DESCRIPTION OF THE TASK: Line count for the string "means": state how many lines in the records below hold it, giving only the number.

Extracted records:
☆ ☆ ☆ ☆ ☆
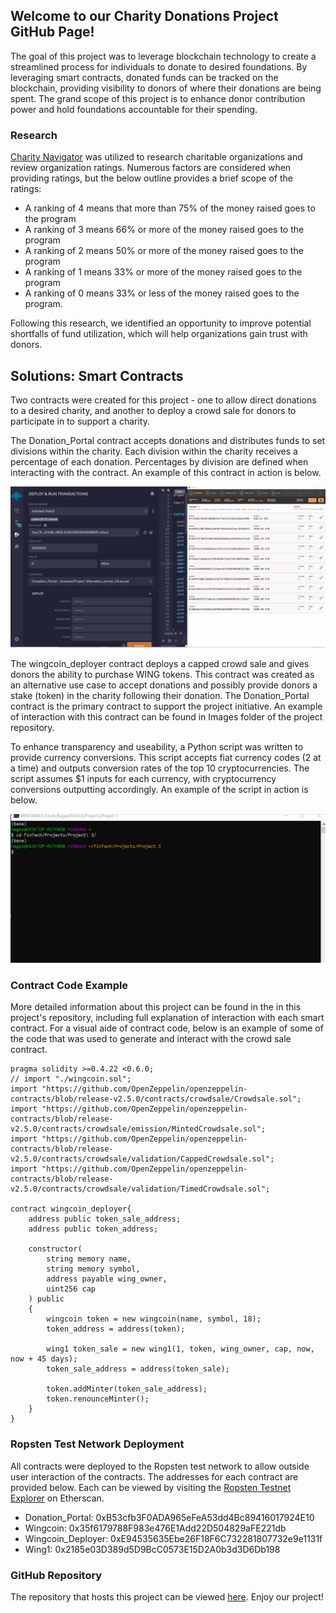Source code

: ## Welcome to our Charity Donations Project GitHub Page!

The goal of this project was to leverage blockchain technology to create a streamlined process for individuals to donate to desired foundations.  By leveraging smart contracts, donated funds can be tracked on the blockchain, providing visibility to donors of where their donations are being spent.  The grand scope of this project is to enhance donor contribution power and hold foundations accountable for their spending. 

### Research

[Charity Navigator](https://www.charitynavigator.org) was utilized to research charitable organizations and review organization ratings.  Numerous factors are considered when providing ratings, but the below outline provides a brief scope of the ratings:

  - A ranking of 4 means that more than 75% of the money raised goes to the program
  - A ranking of 3 means 66% or more of the money raised goes to the program
  - A ranking of 2 means 50% or more of the money raised goes to the program
  - A ranking of 1 means 33% or more of the money raised goes to the program
  - A ranking of 0 means 33% or less of the money raised goes to the program.
  
Following this research, we identified an opportunity to improve potential shortfalls of fund utilization, which will help organizations gain trust with donors. 

## Solutions: Smart Contracts
Two contracts were created for this project - one to allow direct donations to a desired charity, and another to deploy a crowd sale for donors to participate in to support a charity. 

The Donation_Portal contract accepts donations and distributes funds to set divisions within the charity.  Each division within the charity receives a percentage of each donation.  Percentages by division are defined when interacting with the contract.  An example of this contract in action is below.  

![Deposit Demo](depositCONTRACT.gif)

The wingcoin_deployer contract deploys a capped crowd sale and gives donors the ability to purchase WING tokens.  This contract was created as an alternative use case to accept donations and possibly provide donors a stake (token) in the charity following their donation.  The Donation_Portal contract is the primary contract to support the project initiative. An example of interaction with this contract can be found in Images folder of the project repository. 

To enhance transparency and useability, a Python script was written to provide currency conversions.  This script accepts fiat currency codes (2 at a time) and outputs conversion rates of the top 10 cryptocurrencies.  The script assumes $1 inputs for each currency, with cryptocurrency conversions outputting accordingly.  An example of the script in action is below. 

![Currency Conversions](conversions_python2.gif)

### Contract Code Example

More detailed information about this project can be found in the in this project's repository, including full explanation of interaction with each smart contract.  For a visual aide of contract code, below is an example of some of the code that was used to generate and interact with the crowd sale contract. 
```
pragma solidity >=0.4.22 <0.6.0;
// import "./wingcoin.sol";
import "https://github.com/OpenZeppelin/openzeppelin-contracts/blob/release-v2.5.0/contracts/crowdsale/Crowdsale.sol";
import "https://github.com/OpenZeppelin/openzeppelin-contracts/blob/release-v2.5.0/contracts/crowdsale/emission/MintedCrowdsale.sol";
import "https://github.com/OpenZeppelin/openzeppelin-contracts/blob/release-v2.5.0/contracts/crowdsale/validation/CappedCrowdsale.sol";
import "https://github.com/OpenZeppelin/openzeppelin-contracts/blob/release-v2.5.0/contracts/crowdsale/validation/TimedCrowdsale.sol";
    
contract wingcoin_deployer{
    address public token_sale_address;
    address public token_address;
    
    constructor(
        string memory name,
        string memory symbol,
        address payable wing_owner,
        uint256 cap
    ) public
    {
        wingcoin token = new wingcoin(name, symbol, 18);
        token_address = address(token);
        
        wing1 token_sale = new wing1(1, token, wing_owner, cap, now, now + 45 days);
        token_sale_address = address(token_sale);
        
        token.addMinter(token_sale_address);
        token.renounceMinter();
    }
}

```

### Ropsten Test Network Deployment 

All contracts were deployed to the Ropsten test network to allow outside user interaction of the contracts.  The addresses for each contract are provided below.  Each can be viewed by visiting the [Ropsten Testnet Explorer](https://ropsten.etherscan.io/) on Etherscan.

  - Donation_Portal: 0xB53cfb3F0ADA965eFeA53dd4Bc89416017924E10
  - Wingcoin: 0x35f6179788F983e476E1Add22D504829aFE221db
  - Wingcoin_Deployer: 0xE94535635Ebe26F18F6C732281807732e9e1131f
  - Wing1: 0x2185e03D389d5D9BcC0573E15D2A0b3d3D6Db198


### GitHub Repository

The repository that hosts this project can be viewed [here](https://github.com/hageslel/Charity-Donations-on-Blockchain).  Enjoy our project!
☆ ☆ ☆ ☆ ☆
YOUR RESPONSE: 5